Copy out each line of the data holding "Description".

___ INFORMATION SHOWN ___

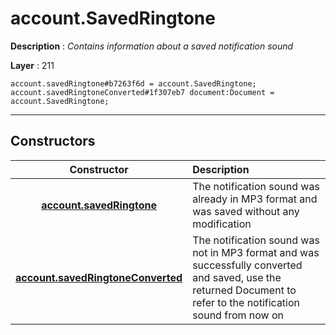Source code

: # account.SavedRingtone

**Description** : *Contains information about a saved notification sound*

**Layer** : 211

```tl
account.savedRingtone#b7263f6d = account.SavedRingtone;
account.savedRingtoneConverted#1f307eb7 document:Document = account.SavedRingtone;
```

---

## Constructors

| Constructor | Description |
| :---: | :--- |
| [**account.savedRingtone**](constructor/account.savedRingtone) | The notification sound was already in MP3 format and was saved without any modification |
| [**account.savedRingtoneConverted**](constructor/account.savedRingtoneConverted) | The notification sound was not in MP3 format and was successfully converted and saved, use the returned Document to refer to the notification sound from now on |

___

TASK ANSWER:
**Description** : *Contains information about a saved notification sound*
| Constructor | Description |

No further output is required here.